%%
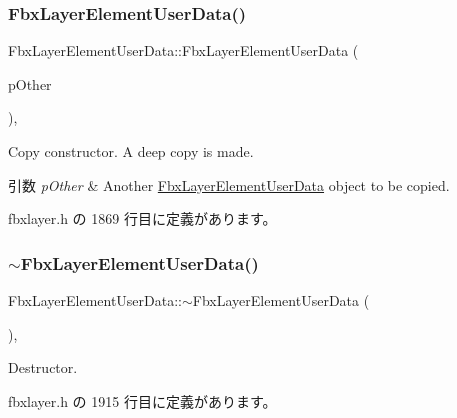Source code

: \subsubsection{\texorpdfstring{Fbx\+Layer\+Element\+User\+Data()}{FbxLayerElementUserData()}\hspace{0.1cm}{\footnotesize\ttfamily [2/2]}}
{\footnotesize\ttfamily Fbx\+Layer\+Element\+User\+Data\+::\+Fbx\+Layer\+Element\+User\+Data (\begin{DoxyParamCaption}\item[{\hyperlink{class_fbx_layer_element_user_data}{Fbx\+Layer\+Element\+User\+Data} const \&}]{p\+Other }\end{DoxyParamCaption})\hspace{0.3cm}{\ttfamily [inline]}, {\ttfamily [protected]}}

Copy constructor. A deep copy is made. 
\begin{DoxyParams}{引数}
{\em p\+Other} & Another \hyperlink{class_fbx_layer_element_user_data}{Fbx\+Layer\+Element\+User\+Data} object to be copied. \\
\hline
\end{DoxyParams}


 fbxlayer.\+h の 1869 行目に定義があります。

\mbox{\label{class_fbx_layer_element_user_data_a77cda3570c8b9d92d8c5360c008bdca2}} 
\subsubsection{\texorpdfstring{$\sim$\+Fbx\+Layer\+Element\+User\+Data()}{~FbxLayerElementUserData()}}
{\footnotesize\ttfamily Fbx\+Layer\+Element\+User\+Data\+::$\sim$\+Fbx\+Layer\+Element\+User\+Data (\begin{DoxyParamCaption}{ }\end{DoxyParamCaption})\hspace{0.3cm}{\ttfamily [inline]}, {\ttfamily [protected]}}



Destructor. 



 fbxlayer.\+h の 1915 行目に定義があります。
%%
**Task goal:**
Exclude the pictures, then retype every record exactly.

**Task result:**
Source code

: \subsubsection{\texorpdfstring{Fbx\+Layer\+Element\+User\+Data()}{FbxLayerElementUserData()}\hspace{0.1cm}{\footnotesize\ttfamily [2/2]}}
{\footnotesize\ttfamily Fbx\+Layer\+Element\+User\+Data\+::\+Fbx\+Layer\+Element\+User\+Data (\begin{DoxyParamCaption}\item[{\hyperlink{class_fbx_layer_element_user_data}{Fbx\+Layer\+Element\+User\+Data} const \&}]{p\+Other }\end{DoxyParamCaption})\hspace{0.3cm}{\ttfamily [inline]}, {\ttfamily [protected]}}

Copy constructor. A deep copy is made. 
\begin{DoxyParams}{引数}
{\em p\+Other} & Another \hyperlink{class_fbx_layer_element_user_data}{Fbx\+Layer\+Element\+User\+Data} object to be copied. \\
\hline
\end{DoxyParams}


 fbxlayer.\+h の 1869 行目に定義があります。

\mbox{\label{class_fbx_layer_element_user_data_a77cda3570c8b9d92d8c5360c008bdca2}} 
\subsubsection{\texorpdfstring{$\sim$\+Fbx\+Layer\+Element\+User\+Data()}{~FbxLayerElementUserData()}}
{\footnotesize\ttfamily Fbx\+Layer\+Element\+User\+Data\+::$\sim$\+Fbx\+Layer\+Element\+User\+Data (\begin{DoxyParamCaption}{ }\end{DoxyParamCaption})\hspace{0.3cm}{\ttfamily [inline]}, {\ttfamily [protected]}}



Destructor. 



 fbxlayer.\+h の 1915 行目に定義があります。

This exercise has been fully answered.